Macerata, Traini voleva sparare a Oseghale in tribunale

6 Febbraio 2018

Reazione xenofoba all'omicidio di Pamela, l’autore del raid non è pentito: «Peccato solo per la ragazza ferita». Il suo avvocato: «La gente mi ferma per strada per esprimergli solidarietà»

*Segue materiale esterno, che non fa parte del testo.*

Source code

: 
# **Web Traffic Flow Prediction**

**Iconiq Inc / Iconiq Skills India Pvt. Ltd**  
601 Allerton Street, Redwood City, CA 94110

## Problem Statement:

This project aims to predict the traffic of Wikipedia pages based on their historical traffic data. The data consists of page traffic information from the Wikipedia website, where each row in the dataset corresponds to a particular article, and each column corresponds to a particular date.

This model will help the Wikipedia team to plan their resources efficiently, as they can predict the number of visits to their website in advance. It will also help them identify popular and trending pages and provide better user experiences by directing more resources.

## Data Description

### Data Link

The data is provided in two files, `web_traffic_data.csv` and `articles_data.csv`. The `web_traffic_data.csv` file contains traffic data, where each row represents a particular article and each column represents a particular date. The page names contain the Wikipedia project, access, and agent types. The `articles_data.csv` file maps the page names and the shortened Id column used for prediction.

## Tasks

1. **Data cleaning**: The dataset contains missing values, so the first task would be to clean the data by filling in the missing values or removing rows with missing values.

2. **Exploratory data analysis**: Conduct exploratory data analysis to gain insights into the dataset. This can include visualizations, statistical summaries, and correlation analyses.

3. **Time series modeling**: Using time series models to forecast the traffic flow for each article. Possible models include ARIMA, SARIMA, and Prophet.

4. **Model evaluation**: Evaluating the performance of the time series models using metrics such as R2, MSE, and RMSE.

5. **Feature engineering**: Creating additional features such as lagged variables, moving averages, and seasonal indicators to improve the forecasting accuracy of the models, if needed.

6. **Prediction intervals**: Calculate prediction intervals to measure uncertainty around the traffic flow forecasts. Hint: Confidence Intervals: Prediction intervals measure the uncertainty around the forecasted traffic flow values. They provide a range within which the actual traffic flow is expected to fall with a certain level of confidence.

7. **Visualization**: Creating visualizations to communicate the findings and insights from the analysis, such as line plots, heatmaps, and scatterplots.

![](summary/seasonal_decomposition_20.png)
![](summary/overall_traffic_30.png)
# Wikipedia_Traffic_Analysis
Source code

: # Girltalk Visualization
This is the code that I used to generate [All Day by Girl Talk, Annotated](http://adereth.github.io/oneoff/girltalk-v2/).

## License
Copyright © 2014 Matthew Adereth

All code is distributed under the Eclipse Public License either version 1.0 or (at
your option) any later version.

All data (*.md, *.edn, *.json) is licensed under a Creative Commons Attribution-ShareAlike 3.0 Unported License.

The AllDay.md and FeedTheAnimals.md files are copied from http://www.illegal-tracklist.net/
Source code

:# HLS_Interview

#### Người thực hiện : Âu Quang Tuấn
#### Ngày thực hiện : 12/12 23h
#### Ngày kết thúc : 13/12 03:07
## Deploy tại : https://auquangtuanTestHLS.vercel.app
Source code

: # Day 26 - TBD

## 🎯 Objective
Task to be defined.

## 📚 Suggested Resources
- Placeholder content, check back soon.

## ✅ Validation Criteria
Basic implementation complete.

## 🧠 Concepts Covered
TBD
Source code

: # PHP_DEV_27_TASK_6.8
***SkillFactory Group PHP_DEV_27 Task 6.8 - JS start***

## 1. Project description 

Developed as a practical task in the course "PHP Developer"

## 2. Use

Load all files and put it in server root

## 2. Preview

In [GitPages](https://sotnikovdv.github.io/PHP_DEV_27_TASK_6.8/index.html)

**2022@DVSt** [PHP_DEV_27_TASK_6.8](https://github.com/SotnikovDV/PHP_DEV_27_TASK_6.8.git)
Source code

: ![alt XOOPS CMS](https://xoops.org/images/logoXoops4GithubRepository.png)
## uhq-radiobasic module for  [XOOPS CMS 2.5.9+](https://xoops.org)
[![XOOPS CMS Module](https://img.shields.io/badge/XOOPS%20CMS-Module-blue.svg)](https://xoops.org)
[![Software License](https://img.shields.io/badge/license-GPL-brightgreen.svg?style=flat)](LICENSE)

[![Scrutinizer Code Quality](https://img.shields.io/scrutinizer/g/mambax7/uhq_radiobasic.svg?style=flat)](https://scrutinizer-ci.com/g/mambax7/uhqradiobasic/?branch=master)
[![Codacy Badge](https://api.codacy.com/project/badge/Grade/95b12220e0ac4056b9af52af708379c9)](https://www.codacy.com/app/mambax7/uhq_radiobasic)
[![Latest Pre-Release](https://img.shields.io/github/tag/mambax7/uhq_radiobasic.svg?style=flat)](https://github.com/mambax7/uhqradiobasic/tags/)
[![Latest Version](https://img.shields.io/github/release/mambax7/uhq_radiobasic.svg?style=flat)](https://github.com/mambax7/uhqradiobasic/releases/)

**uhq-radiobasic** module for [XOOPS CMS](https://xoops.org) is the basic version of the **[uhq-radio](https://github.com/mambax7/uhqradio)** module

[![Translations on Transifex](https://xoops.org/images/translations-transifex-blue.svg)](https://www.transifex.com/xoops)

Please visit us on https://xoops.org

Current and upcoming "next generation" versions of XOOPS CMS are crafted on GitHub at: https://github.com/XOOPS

MACERATA. «Come sta la ragazza? Non volevo colpirla». L'unico «errore» nella mente di Luca Traini, 28 anni, autore della caccia a migranti africani per le vie di Macerata, è stato quello di aver ferito alla spalla una giovane nigeriana vicino alla stazione. Aveva preso in realtà di mira 11 migranti, ma è riuscito a colpirne solo un numero inferiore. La sua idea iniziale, secondo il procuratore di Macerata Giovanni Giorgio, era quella di farsi giustizia da sé, nel Tribunale di Macerata, uccidendo il pusher nigeriano accusato di aver ucciso e smembrato la 18enne romana Pamela Mastropietro. Poi, aveva ripiegato sulla folle sparatoria contro migranti incolpevoli. Circostanza smentita dal difensore Giancarlo Giulianelli, secondo cui comunque sarebbe una dichiarazione inutilizzabile.
Dopo un giorno in cella nel carcere di Montacuto ad Ancona, il 28enne di Tolentino si è confidato con il suo legale, che lo ha trovato «tranquillo e in buona forma fisica». Traini, simpatizzante di estrema destra con un'adolescenza segnata da problemi famigliari e dall'obesità, non si è pentito. Ormai assodato il legame tra la tragica fine di Pamela e il raid xenofobo: «Quando ho sentito la notizia alla radio in auto ho 'sbroccato’», ha detto al difensore. Lui e Pamela non si conoscevano, ma lo scempio fatto del corpo della ragazza avrebbe scatenato la sua furia vendicativa. Tanto da fargli ammettere dinanzi ai carabinieri di aver pensato di uccidere Oseghale. «Volevo vendicare Pamela - aveva detto Traini ai militari - e fare qualcosa contro l'immigrazione, l'immigrazione clandestina va stroncata». Dopo la sparatoria è andato a pregare a Pollenza dov'era stato ritrovato il corpo della ragazza dentro i trolley, e vi ha lasciato un cero votivo di Mussolini, prima di farsi arrestare. Il difensore condanna l'azione «scellerata» del suo assistito che però «è solo la punta di un iceberg, la base è molto vasta». «Politicamente c'è un problema - ha spiegato Giulianelli -: mi ferma la gente a Macerata per darmi messaggi di solidarietà nei confronti di Luca. È allarmante». Di «rappresaglia nazi-fascista», ha parlato il sindaco Romano Carancini, secondo cui «non è un fatto isolato».
La strategia difensiva punterà sull'infermità mentale anche se Traini, secondo il suo legale, non era in cura da uno psichiatra. Luca - sosterrà il difensore - è stato segnato dai traumi familiari e dall'obesità in adolescenza». Altro elemento di una «personalità disturbata» è il «disordine nella sua stanza», dove sono stati trovati una copia del 'Mein Kampf', il libro di Adolf Hitler, e altri cimeli nazisti. Per la difesa, comunque, il 28enne non era consapevole di ciò che faceva: «Non si è pentito: ci si può pentire solo se si è consapevoli di quello che si fa». Infine la solidarietà al mancato omicida. Messaggi di solidarietà nei confronti di Luca Traini, autore del raid xenofobo, sono stati infatti espressi per strada al suo legale Giancarlo Giulianelli, secondo il quale invece l'azione del suo assistito è stata «scellerata». Lo ha riferito l'avvocato dopo l'incontro con il 28enne nel carcere di Montacuto. «Politicamente c'è un problema - ha detto Giulianelli -: mi ferma la gente a Macerata per darmi messaggi di solidarietà nei confronti di Luca. È allarmante, ma ci dà la misura di quello che sta succedendo».